Today is our 15th Valentine’s Day together, and next month will bring our 14th wedding anniversary.
This has been a wild and crazy ride, to put it mildly. Shortly after we stood in front of family and friends and became one, you waved goodbye as I headed into the airport terminal in Jackson, Mississippi, bound for basic training. Since then, my career has taken us from coast to coast, up to Alaska (twice!) and for the past few years here in the frozen north of New England. We’ve called seven different places “our home” in all these years, knowing all the while that it would become a memory in too short a time. Another address to remember for the next round of paperwork, another stepping stone on the path of our life together.
For the better part of my career, I was stationed on cutters, patrolling the waters of the Bering Sea, Gulf of Alaska, the Alaskan Inside Passage, South Pacific, the Great Lakes, and even the Arctic. Year after year, you stood at the pier with tears in your eyes as we cast off lines and set a course for the next mission. Year after year, you swallowed your worries and loneliness and painted on a brave face for our four children. What is often overlooked in the life of a military family is that “real life” at home didn’t stop while I was gone for 7+ months out of every year. Our kids still had school, dance, hockey, baseball, cheer, and everything else that goes along with life with four children. You tackled all this and more without any support system. Thousands of miles from our families, you had to lean on strangers that became friends, and some of those friends have become our chosen family.

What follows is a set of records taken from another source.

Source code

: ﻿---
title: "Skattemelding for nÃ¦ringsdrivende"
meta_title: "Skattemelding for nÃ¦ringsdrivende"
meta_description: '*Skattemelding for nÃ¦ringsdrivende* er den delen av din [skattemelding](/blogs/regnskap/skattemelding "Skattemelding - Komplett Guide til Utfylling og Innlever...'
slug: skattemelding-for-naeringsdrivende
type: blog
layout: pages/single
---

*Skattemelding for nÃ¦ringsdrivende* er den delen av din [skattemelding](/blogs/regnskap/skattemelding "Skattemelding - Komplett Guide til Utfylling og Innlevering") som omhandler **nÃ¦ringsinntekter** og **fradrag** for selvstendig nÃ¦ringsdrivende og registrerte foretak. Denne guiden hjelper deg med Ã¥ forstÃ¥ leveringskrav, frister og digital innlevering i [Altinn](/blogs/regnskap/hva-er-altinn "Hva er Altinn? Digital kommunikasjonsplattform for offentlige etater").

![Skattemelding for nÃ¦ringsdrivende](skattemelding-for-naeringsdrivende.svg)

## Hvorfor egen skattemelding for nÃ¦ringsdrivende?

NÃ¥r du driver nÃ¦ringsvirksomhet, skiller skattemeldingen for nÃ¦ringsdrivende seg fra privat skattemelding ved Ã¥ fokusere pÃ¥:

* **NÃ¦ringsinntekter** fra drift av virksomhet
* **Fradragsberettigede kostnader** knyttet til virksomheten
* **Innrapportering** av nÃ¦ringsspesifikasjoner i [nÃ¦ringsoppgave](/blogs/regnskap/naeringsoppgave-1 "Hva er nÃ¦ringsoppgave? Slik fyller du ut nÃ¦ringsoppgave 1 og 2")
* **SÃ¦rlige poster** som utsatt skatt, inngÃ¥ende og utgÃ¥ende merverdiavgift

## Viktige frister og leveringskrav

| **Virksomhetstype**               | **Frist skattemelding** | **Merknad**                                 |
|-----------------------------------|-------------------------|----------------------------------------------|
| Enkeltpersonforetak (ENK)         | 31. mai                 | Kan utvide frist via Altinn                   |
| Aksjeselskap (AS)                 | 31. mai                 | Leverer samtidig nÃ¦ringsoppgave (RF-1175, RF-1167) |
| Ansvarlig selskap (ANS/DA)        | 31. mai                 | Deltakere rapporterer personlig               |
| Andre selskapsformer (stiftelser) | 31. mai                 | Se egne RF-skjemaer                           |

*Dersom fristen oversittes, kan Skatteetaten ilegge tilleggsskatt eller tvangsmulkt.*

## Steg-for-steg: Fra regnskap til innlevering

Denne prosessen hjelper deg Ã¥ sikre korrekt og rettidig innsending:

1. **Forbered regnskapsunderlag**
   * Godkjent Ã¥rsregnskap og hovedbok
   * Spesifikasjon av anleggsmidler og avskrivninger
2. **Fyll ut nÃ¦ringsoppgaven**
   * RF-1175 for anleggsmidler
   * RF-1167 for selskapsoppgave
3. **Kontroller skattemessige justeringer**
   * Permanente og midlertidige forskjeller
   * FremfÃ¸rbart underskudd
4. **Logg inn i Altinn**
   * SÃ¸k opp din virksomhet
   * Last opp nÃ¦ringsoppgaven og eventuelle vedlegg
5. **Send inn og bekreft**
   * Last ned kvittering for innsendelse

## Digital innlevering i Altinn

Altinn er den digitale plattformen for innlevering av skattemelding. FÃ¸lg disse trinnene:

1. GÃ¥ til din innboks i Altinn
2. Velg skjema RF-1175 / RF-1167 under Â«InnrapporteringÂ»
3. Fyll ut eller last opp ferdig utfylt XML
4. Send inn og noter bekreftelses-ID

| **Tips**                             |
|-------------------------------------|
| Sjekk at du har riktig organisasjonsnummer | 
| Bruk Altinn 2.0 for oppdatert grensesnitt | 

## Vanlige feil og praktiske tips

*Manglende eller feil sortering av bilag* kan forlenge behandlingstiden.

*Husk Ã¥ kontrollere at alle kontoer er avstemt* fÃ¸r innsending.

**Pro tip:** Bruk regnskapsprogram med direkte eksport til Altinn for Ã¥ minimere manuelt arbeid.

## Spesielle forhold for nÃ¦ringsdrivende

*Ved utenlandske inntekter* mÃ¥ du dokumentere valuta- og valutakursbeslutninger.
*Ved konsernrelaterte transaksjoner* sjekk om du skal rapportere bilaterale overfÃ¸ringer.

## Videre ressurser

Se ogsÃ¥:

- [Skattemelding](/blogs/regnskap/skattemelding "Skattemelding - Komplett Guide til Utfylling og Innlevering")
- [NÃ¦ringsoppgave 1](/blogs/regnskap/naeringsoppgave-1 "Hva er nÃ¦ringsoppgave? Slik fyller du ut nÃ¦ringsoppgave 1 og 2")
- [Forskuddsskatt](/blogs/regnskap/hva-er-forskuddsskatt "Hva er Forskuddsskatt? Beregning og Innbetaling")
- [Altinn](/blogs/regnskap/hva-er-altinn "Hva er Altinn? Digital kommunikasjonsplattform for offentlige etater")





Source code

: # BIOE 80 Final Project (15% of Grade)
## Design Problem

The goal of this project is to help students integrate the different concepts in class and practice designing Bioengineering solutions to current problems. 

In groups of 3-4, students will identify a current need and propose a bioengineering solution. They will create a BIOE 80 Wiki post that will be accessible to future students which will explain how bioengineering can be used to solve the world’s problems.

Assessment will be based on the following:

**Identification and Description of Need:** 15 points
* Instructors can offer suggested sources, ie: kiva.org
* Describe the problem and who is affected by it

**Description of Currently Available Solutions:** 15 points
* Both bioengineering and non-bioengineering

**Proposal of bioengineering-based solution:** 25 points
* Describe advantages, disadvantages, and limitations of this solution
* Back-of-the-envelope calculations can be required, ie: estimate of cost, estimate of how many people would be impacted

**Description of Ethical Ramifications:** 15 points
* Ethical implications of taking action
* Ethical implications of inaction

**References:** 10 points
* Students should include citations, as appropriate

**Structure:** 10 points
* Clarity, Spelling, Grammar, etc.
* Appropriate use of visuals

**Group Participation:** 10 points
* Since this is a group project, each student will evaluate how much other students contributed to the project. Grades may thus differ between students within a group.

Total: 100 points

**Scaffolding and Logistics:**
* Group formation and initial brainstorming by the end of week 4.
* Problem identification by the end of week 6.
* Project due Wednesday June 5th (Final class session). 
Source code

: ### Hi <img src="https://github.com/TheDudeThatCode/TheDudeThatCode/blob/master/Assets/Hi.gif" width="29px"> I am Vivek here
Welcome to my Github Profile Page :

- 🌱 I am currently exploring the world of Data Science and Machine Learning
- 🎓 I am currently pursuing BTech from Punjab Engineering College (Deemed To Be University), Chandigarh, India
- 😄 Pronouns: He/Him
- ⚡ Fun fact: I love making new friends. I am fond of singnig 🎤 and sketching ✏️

You, mostly by yourself, taught our children right from wrong, how to tie their shoes, how to fix their lunches, and how to help their younger siblings. You taught them about life, and showed them what a mother’s love truly looks like.
You did all these incredible things that enabled us to live the life we’ve had, and you have sacrificed more in your life than any person should. We haven’t been able to spend every Valentine’s Day together, that’s for sure. In everything you’ve done, you put our family first and yourself last. That is a simple thing to say, but it is a much tougher task to actually live every day. You have somehow managed to embrace this life with the grace of a servant heart, the unwavering devotion of a saint, and the ferocity of a lioness.
One of the things I treasure most from those years I spent on ships is how you’d do everything possible to slow down the clock when I was home in between patrols. Knowing you were in a losing battle against the clock and the patrol schedule, you valiantly fought against Father Time anyway. You guarded our time together fiercely, and you managed to bring me back from the edges of depression, loneliness, and feeling like a squatter in my own life. You’ve held me close, pushed me forward, smoothed a few of my edges, and shored me up when I couldn’t stand on my own. You’ve been my lighthouse all these years, reliable and unmoving, my shining beacon of hope guiding me back home to you. One day, I’ll stop being a chicken and get that lighthouse tattoo I’ve been talking about.
These past couple of years, I’ve had the immense joy of watching you flourish as you conquered your health goals and took on new professional challenges. I hope to live up to the standard you’ve set for support and inspiration these past 15 years. You’re better than me at most things, but I promise I will always keep working to empower you just as you have empowered me.
On that note, you might be as surprised as I was to learn that Webster lists “marriage” as a noun in their dictionary. I had to chuckle a bit when I saw that because you and I know that marriage, like love, is a verb.
It’s an action that started when we said our vows and it’s continued to this day. Marriage is a merging of souls, intertwining one with the other, and it demands work every day to strengthen that bond. This daily labor of love is daunting yet powerful, and there’s literally no one else that I want by my side through it all. The actions of love and marriage are worth more than spending Valentine’s Day together. You are everything that I am not, and your unwavering support and love are the only reason I have a life worth living.
You are, quite simply, what I treasure above all else in this world.
As we prepare this year for my next duty station, readying ourselves for a new “home” in a new place, I’m excited to face the challenges that lie ahead of us. Most of all, I’m excited to have you, my feisty and beautiful Valentine, by my side through it all. Here’s to many more Valentine’s Days together.
I love you babe.
John is a member of the military in his 14th year of active duty. In his off-duty time, he serves as an Engineer for the Fairfax Fire Department in addition to coaching the Fairfax Patriots Youth Football program. John is married to a woman who is way too good for him, and together they’re doing their best to prepare their four children to conquer this crazy world.